Evidence has now emerged that shows just how damaging such systematic lying can be. A whistle-blower thought to be from the FSB, Russia’s security apparatus and the successor organisation to the KGB, has described the war as a “total failure” in a leaked 2,000-word document that appeared over the weekend. The document paints a picture of a country under the iron grip of a leadership that has deliberately shut itself off from reality.

This is a feature, not a bug, of dictatorships. In our interconnected, increasingly online world, authoritarian governments can no longer strive for omnipotence. Instead, they pretend that there is no objective reality, only competing visions. As Gleb Pavlovsky, one of Vladimir Putin’s early spin doctors, has written of Putinism: “everyone invents their own ‘normal’ humanity, their own ‘right’ history.”

This has proved to be an effective strategy when it comes to generating fear in the West about so-called information wars. The idea that democracy is being undermined by a climate of “post-truth” has been a central theme in numerous books and op-ed columns that have appeared in recent years.

Yet post-truth is a less useful basis on which to sustain one’s own rule, especially during a crisis. The Soviet Union collapsed because information about the economy was systematically distorted by a system in which the telling of uncomfortable truths was severely punished. In the absence of open and democratic public life, the mechanisms by which clear signals about the health of the economy could be transmitted were non-existent.

This resulted in endemic levels of corruption, waste and, ultimately, the demise of the system itself. As Mikhail Gorbachev’s prime minister-equivalent, Nikolai Ryzhkov, writes of the final decade of Soviet rule: “[We] lied in the reports, in newspapers, from high podiums, wallowed in our lies, hung medals on one another, and all of this – from top to bottom and from bottom to top.”

Systematic lie-telling is a feature of the contemporary Russian system too. Ordered to assess the impact of Western sanctions, FSB officers were reportedly encouraged to keep a lid on bad news. “You have to write the analysis in a way that makes Russia the victor… otherwise you get questioned for not doing good work,” the leaked document says. “Suddenly it happens and everything comes down to your completely groundless analysis.”

Judging by the unfolding Russian debacle in Ukraine, it seems clear that Putin’s war strategy was based on just such groundless analyses. One wonders how the Kremlin’s courtiers will break the news that the investment bank Morgan Stanley is predicting Russia will experience a Venezuela-style default by mid-spring as a result of sanctions.

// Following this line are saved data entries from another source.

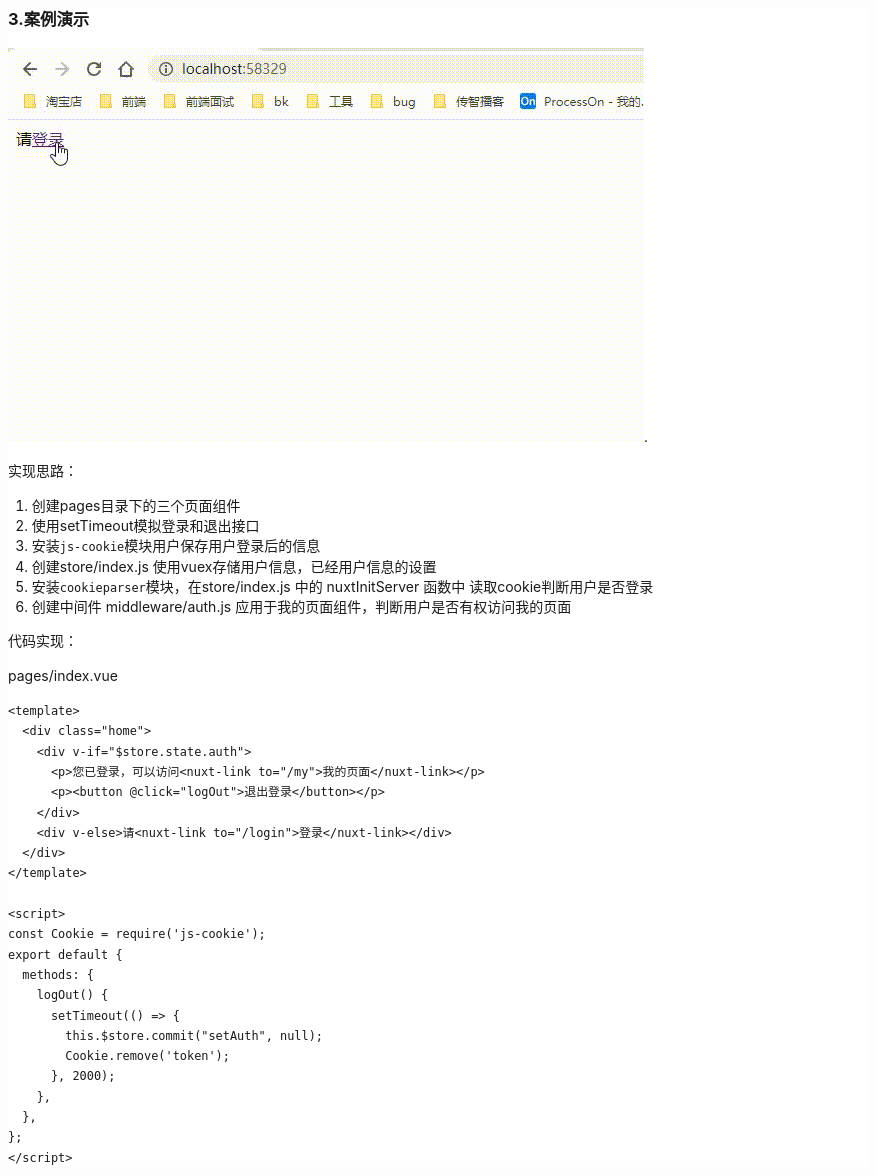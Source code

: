 

### 3.案例演示

![06-auth权限](images/06-auth%E6%9D%83%E9%99%90.gif).

实现思路：

1. 创建pages目录下的三个页面组件
2. 使用setTimeout模拟登录和退出接口
3. 安装```js-cookie```模块用户保存用户登录后的信息
4. 创建store/index.js 使用vuex存储用户信息，已经用户信息的设置    
5. 安装```cookieparser```模块，在store/index.js 中的 nuxtInitServer 函数中 读取cookie判断用户是否登录
6. 创建中间件 middleware/auth.js  应用于我的页面组件，判断用户是否有权访问我的页面



代码实现：

pages/index.vue

```vue
<template>
  <div class="home">
    <div v-if="$store.state.auth">
      <p>您已登录，可以访问<nuxt-link to="/my">我的页面</nuxt-link></p>
      <p><button @click="logOut">退出登录</button></p>
    </div>
    <div v-else>请<nuxt-link to="/login">登录</nuxt-link></div>
  </div>
</template>

<script>
const Cookie = require('js-cookie');
export default {
  methods: {
    logOut() {
      setTimeout(() => {
        this.$store.commit("setAuth", null);
        Cookie.remove('token');
      }, 2000);
    },
  },
};
</script>
```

It is easy at times to view our divided democracies as hopelessly inept when faced with the apparent unity and single-minded resolve of an undemocratic foe. Yet the unfolding Russian military debacle in Ukraine goes to show that dictatorships can be paper tigers once you strip away the veneer of power and prestige. An army of flatterers is not conducive to an effective battlefield army. Strong political and economic systems depend on accurate feedback – something only democracy can provide.